I’ve lived in Dhaka all my life; this is my city, I have tentacles spread out everywhere. I work in the family business, and our office is near the old town, Old Dhaka, a place full of alleyways and pockets, different from the newer, richer parts of the city, where the original denizens of the city live, where my grandfather and my father first lived. The thing with Dhaka is that it’s still a very raw place, where people drive on the wrong side of the road, pedestrians walk wherever they want, people set up shop on top of road medians and under bridges; sometimes the rules are just very elastic. This liveliness is something I miss whenever I am away.

Is there an iconic literary place we should know?

Dhaka is actually full of literature. The place that comes to mind for me is Bangla Academy, which every year hosts an enormous month long event called Boi Mela, literally “carnival of books,” where every publisher sets out their stalls and hundreds of thousands of people come to buy. For the past three years, Bangla Academy has also hosted the Hay Festival, which is an offshoot of the Welsh lit fest of the same name, and has attracted over ten thousand people last year alone. This, mind you, is an event featuring mainly English writing and foreign authors.
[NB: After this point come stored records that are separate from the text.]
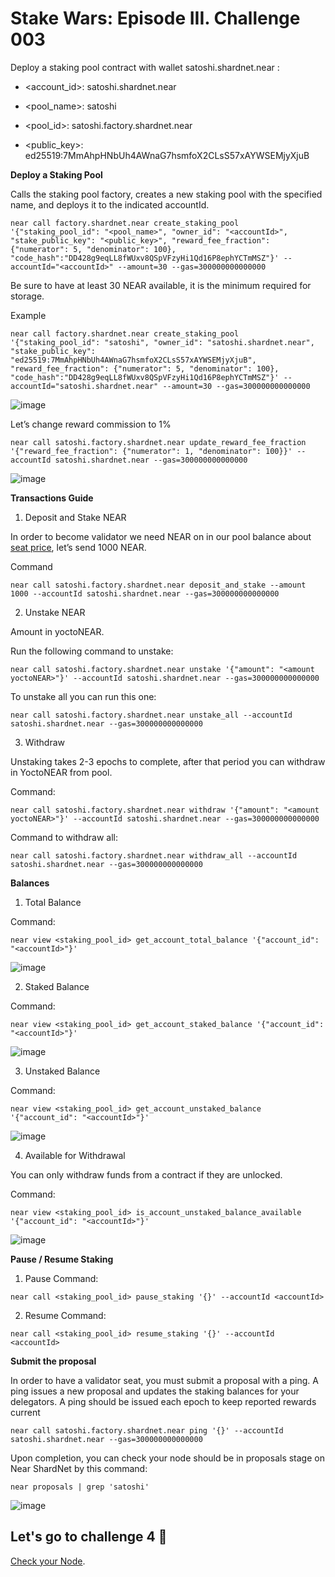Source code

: # Stake Wars: Episode III. Challenge 003

Deploy a staking pool contract with wallet satoshi.shardnet.near :

* <account_id>: satoshi.shardnet.near

* <pool_name>: satoshi

* <pool_id>: satoshi.factory.shardnet.near

* <public_key>: ed25519:7MmAhpHNbUh4AWnaG7hsmfoX2CLsS57xAYWSEMjyXjuB

**Deploy a Staking Pool**

Calls the staking pool factory, creates a new staking pool with the specified name, and deploys it to the indicated accountId.

```
near call factory.shardnet.near create_staking_pool '{"staking_pool_id": "<pool_name>", "owner_id": "<accountId>", "stake_public_key": "<public_key>", "reward_fee_fraction": {"numerator": 5, "denominator": 100}, "code_hash":"DD428g9eqLL8fWUxv8QSpVFzyHi1Qd16P8ephYCTmMSZ"}' --accountId="<accountId>" --amount=30 --gas=300000000000000
```
Be sure to have at least 30 NEAR available, it is the minimum required for storage.

Example 
```
near call factory.shardnet.near create_staking_pool '{"staking_pool_id": "satoshi", "owner_id": "satoshi.shardnet.near", "stake_public_key": "ed25519:7MmAhpHNbUh4AWnaG7hsmfoX2CLsS57xAYWSEMjyXjuB", "reward_fee_fraction": {"numerator": 5, "denominator": 100}, "code_hash":"DD428g9eqLL8fWUxv8QSpVFzyHi1Qd16P8ephYCTmMSZ"}' --accountId="satoshi.shardnet.near" --amount=30 --gas=300000000000000
```

![image](https://user-images.githubusercontent.com/6175292/181878400-cdfa5395-a1f2-4336-8e6a-542fc5a58254.png)

Let’s change reward commission to 1%

```
near call satoshi.factory.shardnet.near update_reward_fee_fraction '{"reward_fee_fraction": {"numerator": 1, "denominator": 100}}' --accountId satoshi.shardnet.near --gas=300000000000000
```
![image](https://user-images.githubusercontent.com/6175292/181878981-278630e1-8d84-49b6-8ed0-54b0192c2a63.png)

**Transactions Guide**


1. Deposit and Stake NEAR

In order to become validator we need NEAR on in our pool balance about [seat price](https://explorer.shardnet.near.org/nodes/validators), let’s send 1000 NEAR.

Command
```
near call satoshi.factory.shardnet.near deposit_and_stake --amount 1000 --accountId satoshi.shardnet.near --gas=300000000000000
```
   
 2. Unstake NEAR
   
Amount in yoctoNEAR.
 
  Run the following command to unstake:
 ```
 near call satoshi.factory.shardnet.near unstake '{"amount": "<amount yoctoNEAR>"}' --accountId satoshi.shardnet.near --gas=300000000000000
  ```
To unstake all you can run this one:
  ```
 near call satoshi.factory.shardnet.near unstake_all --accountId satoshi.shardnet.near --gas=300000000000000
```
3. Withdraw
  
 Unstaking takes 2-3 epochs to complete, after that period you can withdraw in YoctoNEAR from pool.
 
 Command:
 ```
 near call satoshi.factory.shardnet.near withdraw '{"amount": "<amount yoctoNEAR>"}' --accountId satoshi.shardnet.near --gas=300000000000000
  ```
 Command to withdraw all:
  
 ```
near call satoshi.factory.shardnet.near withdraw_all --accountId satoshi.shardnet.near --gas=300000000000000
```
**Balances** 

1. Total Balance

Command:
```
near view <staking_pool_id> get_account_total_balance '{"account_id": "<accountId>"}'
```
![image](https://user-images.githubusercontent.com/6175292/181879848-e21749c6-b558-4bbc-bae4-5eafab888c66.png)

2. Staked Balance

Command:
```
near view <staking_pool_id> get_account_staked_balance '{"account_id": "<accountId>"}'
```
![image](https://user-images.githubusercontent.com/6175292/181879874-5e6effff-394a-440b-8397-42977e170dab.png)

3. Unstaked Balance

Command:
```
near view <staking_pool_id> get_account_unstaked_balance '{"account_id": "<accountId>"}'
```
![image](https://user-images.githubusercontent.com/6175292/181879907-aec48184-d47f-4e7f-b933-6f618367b161.png)

4. Available for Withdrawal

You can only withdraw funds from a contract if they are unlocked.

Command:
```
near view <staking_pool_id> is_account_unstaked_balance_available '{"account_id": "<accountId>"}'
```
![image](https://user-images.githubusercontent.com/6175292/181879927-abb01748-6c83-4db5-8bb9-7521b0a985db.png)

**Pause / Resume Staking**
1. Pause
Command:
```
near call <staking_pool_id> pause_staking '{}' --accountId <accountId>
```
2. Resume
Command:
```
near call <staking_pool_id> resume_staking '{}' --accountId <accountId>
```
**Submit the proposal** 

In order to have a validator seat, you must submit a proposal with a ping. A ping issues a new proposal and updates the staking balances for your delegators. A ping should be issued each epoch to keep reported rewards current
```
near call satoshi.factory.shardnet.near ping '{}' --accountId satoshi.shardnet.near --gas=300000000000000
```
Upon completion, you can check your node should be in proposals stage on Near ShardNet by this command:
```
near proposals | grep 'satoshi'
```
![image](https://user-images.githubusercontent.com/6175292/181879740-0278f001-83db-4bb5-9d7b-e936b8229c9a.png)

## Let's go to challenge 4 🚀

[Check your Node]().
  
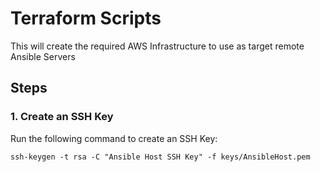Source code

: # Terraform Scripts #

This will create the required AWS Infrastructure to use as target remote Ansible Servers

## Steps ##

### 1. Create an SSH Key ###

Run the following command to create an SSH Key:

```
ssh-keygen -t rsa -C "Ansible Host SSH Key" -f keys/AnsibleHost.pem
```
Are their hidden cities within this city that have intrigued or seduced you?

The tristate area of Gulshan, Baridhara, Banani is like a city within a city, an oasis of expensive real estate, restaurants, hotels, and bars. In this place, riots, strikes, and crime rarely intrude. It is, in a sense, a walled city unto itself, insulated by privilege. Then there is the university area, which dates back to times of the British Raj, with beautiful grounds and old buildings, where something literary or artistic is always happening. There is a sense of space there, which is rare in such a crowded town, and it has a grand history. In Dhanmondi, another old suburb, there is the bustle of art galleries and shops and private colleges and schools and parks, a frenzy of activities that are most endearing.   
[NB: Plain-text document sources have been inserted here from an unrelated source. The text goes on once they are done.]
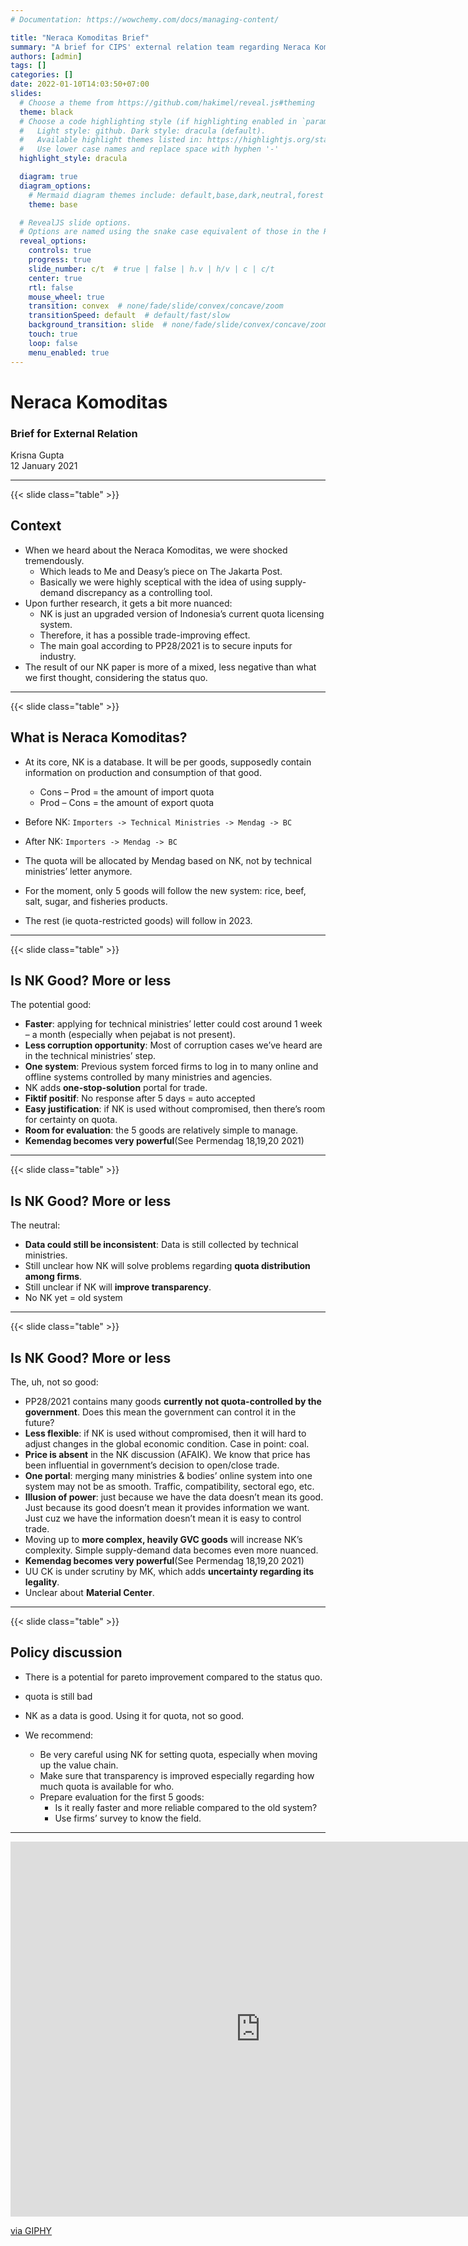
 ```yaml
---
# Documentation: https://wowchemy.com/docs/managing-content/

title: "Neraca Komoditas Brief"
summary: "A brief for CIPS' external relation team regarding Neraca Komoditas"
authors: [admin]
tags: []
categories: []
date: 2022-01-10T14:03:50+07:00
slides:
  # Choose a theme from https://github.com/hakimel/reveal.js#theming
  theme: black
  # Choose a code highlighting style (if highlighting enabled in `params.toml`)
  #   Light style: github. Dark style: dracula (default).
  #   Available highlight themes listed in: https://highlightjs.org/static/demo/
  #   Use lower case names and replace space with hyphen '-'
  highlight_style: dracula

  diagram: true
  diagram_options:
    # Mermaid diagram themes include: default,base,dark,neutral,forest
    theme: base

  # RevealJS slide options.
  # Options are named using the snake case equivalent of those in the RevealJS docs.
  reveal_options:
    controls: true
    progress: true
    slide_number: c/t  # true | false | h.v | h/v | c | c/t
    center: true
    rtl: false
    mouse_wheel: true
    transition: convex  # none/fade/slide/convex/concave/zoom
    transitionSpeed: default  # default/fast/slow
    background_transition: slide  # none/fade/slide/convex/concave/zoom
    touch: true
    loop: false
    menu_enabled: true
---
```


# Neraca Komoditas

### Brief for External Relation

Krisna Gupta  
12 January 2021

---

{{< slide class="table" >}}

## Context

- When we heard about the Neraca Komoditas, we were shocked tremendously.
  - Which leads to Me and Deasy’s piece on The Jakarta Post.
  - Basically we were highly sceptical with the idea of using supply-demand discrepancy as a controlling tool.
- Upon further research, it gets a bit more nuanced:
  - NK is just an upgraded version of Indonesia’s current quota licensing system.
  - Therefore, it has a possible trade-improving effect.
  - The main goal according to PP28/2021 is to secure inputs for industry.
- The result of our NK paper is more of a mixed, less negative than what we first thought, considering the status quo.

---

{{< slide class="table" >}}

## What is Neraca Komoditas?

- At its core, NK is a database. It will be per goods, supposedly contain information on production and consumption of that good.
  - Cons – Prod = the amount of import quota
  - Prod – Cons = the amount of export quota

- Before NK:
`Importers -> Technical Ministries -> Mendag -> BC`
- After NK:
`Importers -> Mendag -> BC`

- The quota will be allocated by Mendag based on NK, not by technical ministries’ letter anymore.
- For the moment, only 5 goods will follow the new system: rice, beef, salt, sugar, and fisheries products.
- The rest (ie quota-restricted goods) will follow in 2023.

---

{{< slide class="table" >}}

## Is NK Good? More or less

The potential good:
- **Faster**: applying for technical ministries’ letter could cost around 1 week – a month (especially when pejabat is not present).
- **Less corruption opportunity**: Most of corruption cases we’ve heard are in the technical ministries’ step.
- **One system**: Previous system forced firms to log in to many online and offline systems controlled by many ministries and agencies.
- NK adds **one-stop-solution** portal for trade.
- **Fiktif positif**: No response after 5 days = auto accepted
- **Easy justification**: if NK is used without compromised, then there’s room for certainty on quota.
- **Room for evaluation**: the 5 goods are relatively simple to manage.
- **Kemendag becomes very powerful**(See Permendag 18,19,20 2021)

---

{{< slide class="table" >}}

## Is NK Good? More or less

The neutral:
- **Data could still be inconsistent**: Data is still collected by technical ministries.
- Still unclear how NK will solve problems regarding **quota distribution among firms**.
- Still unclear if NK will **improve transparency**.
- No NK yet = old system
 
---

{{< slide class="table" >}}

## Is NK Good? More or less

The, uh, not so good:
- PP28/2021 contains many goods **currently not quota-controlled by the government**. Does this mean the government can control it in the future?
- **Less flexible**: if NK is used without compromised, then it will hard to adjust changes in the global economic condition. Case in point: coal.
- **Price is absent** in the NK discussion (AFAIK). We know that price has been influential in government’s decision to open/close trade.
- **One portal**: merging many ministries & bodies’ online system into one system may not be as smooth. Traffic, compatibility, sectoral ego, etc.
- **Illusion of power**: just because we have the data doesn’t mean its good. Just because its good doesn’t mean it provides information we want. Just cuz we have the information doesn’t mean it is easy to control trade.
- Moving up to **more complex, heavily GVC goods** will increase NK’s complexity. Simple supply-demand data becomes even more nuanced.
- **Kemendag becomes very powerful**(See Permendag 18,19,20 2021)
- UU CK is under scrutiny by MK, which adds **uncertainty regarding its legality**.
- Unclear about **Material Center**.

---

{{< slide class="table" >}}

## Policy discussion

- There is a potential for pareto improvement compared to the status quo.
- quota is still bad
- NK as a data is good. Using it for quota, not so good.  

- We recommend:
  - Be very careful using NK for setting quota, especially when moving up the value chain.
  - Make sure that transparency is improved especially regarding how much quota is available for who.
  - Prepare evaluation for the first 5 goods:
    - Is it really faster and more reliable compared to the old system?
    - Use firms’ survey to know the field.

---

<iframe src="https://giphy.com/embed/DAtJCG1t3im1G" width="800" height="600" frameBorder="0" class="giphy-embed" allowFullScreen></iframe><p><a href="https://giphy.com/gifs/maudit-buster-keaton-the-end-blacksmith-DAtJCG1t3im1G">via GIPHY</a></p>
Where does passion live here?

Passion is the street. At no point is it empty: even at four in the morning, we can find trucks and buses moving, constructions sites unloading material, and tea stalls and kebab shops serving food. There are people everywhere. You can never be alone. And the people love to talk. You can find an intelligent conversation anywhere. If you’re in a traffic jam you can call out to the guy next to you, be it a truck driver, passenger, or walking vendor, and I guarantee you’ll get twenty minutes of philosophy, humor, and politics. There isn’t a cold shoulder anywhere in town.

What is the title of one of your works about Dhaka and what inspired it exactly?

I’m about halfway through a novel tentatively called Magician of Bengal. This is set in Dhaka. I’m kind of scared of writing about Dhaka because I fear that I won’t do it justice. I consider myself more of a sci-fi and fantasy guy so I’m into world building, and there’s a strong possibility that the city I describe is only loosely going to correlate to any actual physical geography.

Inspired by Levi, “Outside Dhaka does an outside exist?”

It’s the city I know, so every other city is simply another version of it. I have come to believe that there are no absolutes and reality is a simulation in your brain, and the bundle of assumptions that exist in there is what the sum of existence is for each of us. In that sense, we carry the city around with us wherever we go, and there is no outside for anyone.

 

 Saad Z. Hossain writes in a niche genre of fantasy, science fiction, and black comedy with an action-adventure twist. He’s a monthly columnist for the Daily Star literary page and Bangladesh’s only reviewer of Science Fiction. He lives in Dhaka, Bangladesh. His novel Escape from Baghdad! (2015) is published by Unnamed Press.